With the pictures left out, restate every entry word for word.

·····

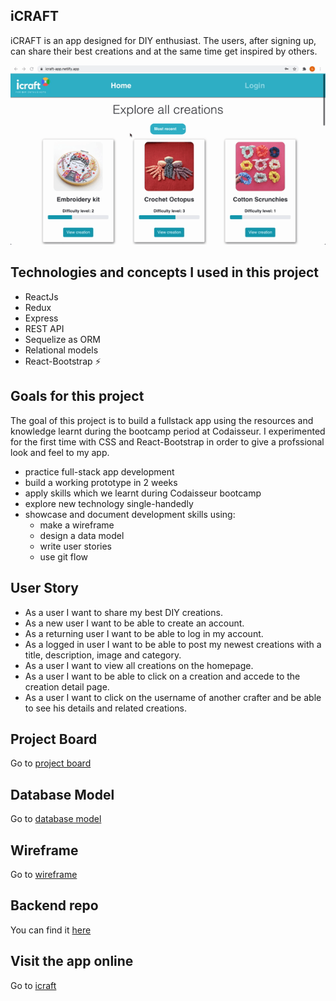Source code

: ## iCRAFT

iCRAFT is an app designed for DIY enthusiast. The users, after signing up, can share their best creations and at the same time get inspired by others.

![Alt Text](https://raw.githubusercontent.com/Giampiero90-dev/icraft-frontend/master/Hnet.com-image.gif)

## Technologies and concepts I used in this project

- ReactJs
- Redux
- Express
- REST API
- Sequelize as ORM
- Relational models
- React-Bootstrap :zap:

## Goals for this project

The goal of this project is to build a fullstack app using the resources and knowledge learnt during the bootcamp period at Codaisseur.
I experimented for the first time with CSS and React-Bootstrap in order to give a profssional look and feel to my app.

- practice full-stack app development
- build a working prototype in 2 weeks
- apply skills which we learnt during Codaisseur bootcamp
- explore new technology single-handedly
- showcase and document development skills using:
  - make a wireframe
  - design a data model
  - write user stories
  - use git flow

## User Story

- As a user I want to share my best DIY creations.
- As a new user I want to be able to create an account.
- As a returning user I want to be able to log in my account.
- As a logged in user I want to be able to post my newest creations with a title, description, image and category.
- As a user I want to view all creations on the homepage.
- As a user I want to be able to click on a creation and accede to the creation detail page.
- As a user I want to click on the username of another crafter and be able to see his details and related creations.

## Project Board

Go to [project board](https://github.com/users/Giampiero90-dev/projects/1)

## Database Model

Go to [database model](https://dbdiagram.io/d/606c1302ecb54e10c33eda3b)

## Wireframe

Go to [wireframe](https://wireframepro.mockflow.com/editor.jsp?editor=off&perm=Owner&projectid=M92016b2f56d8437d51a759674e899f6a1617696917475&publicid=0269a3a3451b440c93c36cc79035a9d3#/page/6962fd82a9e648aba00fa3278c7f35af)

## Backend repo

You can find it [here](https://github.com/Giampiero90-dev/icraft-server-backend)

## Visit the app online

Go to [icraft](https://icraft-app.netlify.app/)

·····

**Response**
Source code

: ## iCRAFT

iCRAFT is an app designed for DIY enthusiast. The users, after signing up, can share their best creations and at the same time get inspired by others.

![Alt Text](https://raw.githubusercontent.com/Giampiero90-dev/icraft-frontend/master/Hnet.com-image.gif)

## Technologies and concepts I used in this project

- ReactJs
- Redux
- Express
- REST API
- Sequelize as ORM
- Relational models
- React-Bootstrap :zap:

## Goals for this project

The goal of this project is to build a fullstack app using the resources and knowledge learnt during the bootcamp period at Codaisseur.
I experimented for the first time with CSS and React-Bootstrap in order to give a profssional look and feel to my app.

- practice full-stack app development
- build a working prototype in 2 weeks
- apply skills which we learnt during Codaisseur bootcamp
- explore new technology single-handedly
- showcase and document development skills using:
  - make a wireframe
  - design a data model
  - write user stories
  - use git flow

## User Story

- As a user I want to share my best DIY creations.
- As a new user I want to be able to create an account.
- As a returning user I want to be able to log in my account.
- As a logged in user I want to be able to post my newest creations with a title, description, image and category.
- As a user I want to view all creations on the homepage.
- As a user I want to be able to click on a creation and accede to the creation detail page.
- As a user I want to click on the username of another crafter and be able to see his details and related creations.

## Project Board

Go to [project board](https://github.com/users/Giampiero90-dev/projects/1)

## Database Model

Go to [database model](https://dbdiagram.io/d/606c1302ecb54e10c33eda3b)

## Wireframe

Go to [wireframe](https://wireframepro.mockflow.com/editor.jsp?editor=off&perm=Owner&projectid=M92016b2f56d8437d51a759674e899f6a1617696917475&publicid=0269a3a3451b440c93c36cc79035a9d3#/page/6962fd82a9e648aba00fa3278c7f35af)

## Backend repo

You can find it [here](https://github.com/Giampiero90-dev/icraft-server-backend)

## Visit the app online

Go to [icraft](https://icraft-app.netlify.app/)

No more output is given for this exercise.